▶ **GOAL OF THE EXERCISE**: Copy out the lines of the material that include the string "golemfactory".

=== Begin Enclosure ===

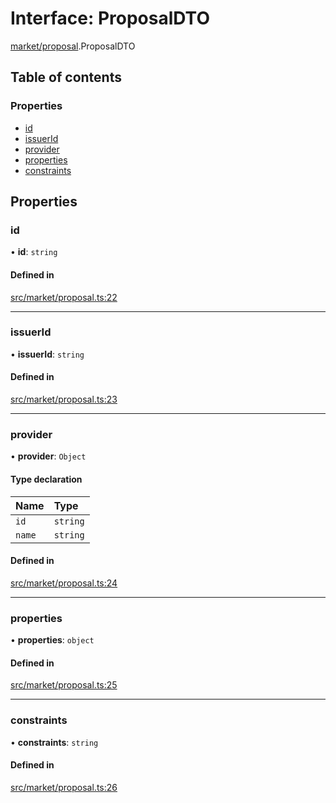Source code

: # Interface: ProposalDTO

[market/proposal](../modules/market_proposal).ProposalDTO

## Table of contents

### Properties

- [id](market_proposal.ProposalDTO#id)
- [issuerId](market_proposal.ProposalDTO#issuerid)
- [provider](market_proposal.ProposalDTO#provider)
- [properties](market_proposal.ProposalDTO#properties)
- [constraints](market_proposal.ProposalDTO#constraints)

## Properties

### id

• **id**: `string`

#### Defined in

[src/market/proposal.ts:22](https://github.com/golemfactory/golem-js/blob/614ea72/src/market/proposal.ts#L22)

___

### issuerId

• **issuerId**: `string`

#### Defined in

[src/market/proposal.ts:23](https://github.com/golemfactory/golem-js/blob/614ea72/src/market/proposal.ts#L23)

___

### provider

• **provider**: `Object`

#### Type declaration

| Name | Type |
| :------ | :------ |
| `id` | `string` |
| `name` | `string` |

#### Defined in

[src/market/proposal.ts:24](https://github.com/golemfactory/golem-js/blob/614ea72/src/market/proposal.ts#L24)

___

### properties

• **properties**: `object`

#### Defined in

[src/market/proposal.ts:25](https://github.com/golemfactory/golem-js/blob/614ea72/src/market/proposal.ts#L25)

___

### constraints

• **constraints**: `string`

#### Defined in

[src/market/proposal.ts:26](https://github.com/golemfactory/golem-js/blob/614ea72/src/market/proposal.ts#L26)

=== End Enclosure ===
=== Begin Enclosure ===

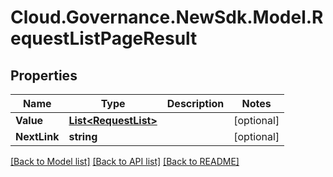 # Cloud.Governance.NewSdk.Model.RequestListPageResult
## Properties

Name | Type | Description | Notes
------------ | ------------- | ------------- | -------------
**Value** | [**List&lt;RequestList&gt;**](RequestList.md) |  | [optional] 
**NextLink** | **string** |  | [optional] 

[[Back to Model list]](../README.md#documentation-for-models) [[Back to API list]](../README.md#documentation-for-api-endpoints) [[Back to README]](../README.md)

=== End Enclosure ===

▶ **WRITTEN SOLUTION**:
[src/market/proposal.ts:22](https://github.com/golemfactory/golem-js/blob/614ea72/src/market/proposal.ts#L22)
[src/market/proposal.ts:23](https://github.com/golemfactory/golem-js/blob/614ea72/src/market/proposal.ts#L23)
[src/market/proposal.ts:24](https://github.com/golemfactory/golem-js/blob/614ea72/src/market/proposal.ts#L24)
[src/market/proposal.ts:25](https://github.com/golemfactory/golem-js/blob/614ea72/src/market/proposal.ts#L25)
[src/market/proposal.ts:26](https://github.com/golemfactory/golem-js/blob/614ea72/src/market/proposal.ts#L26)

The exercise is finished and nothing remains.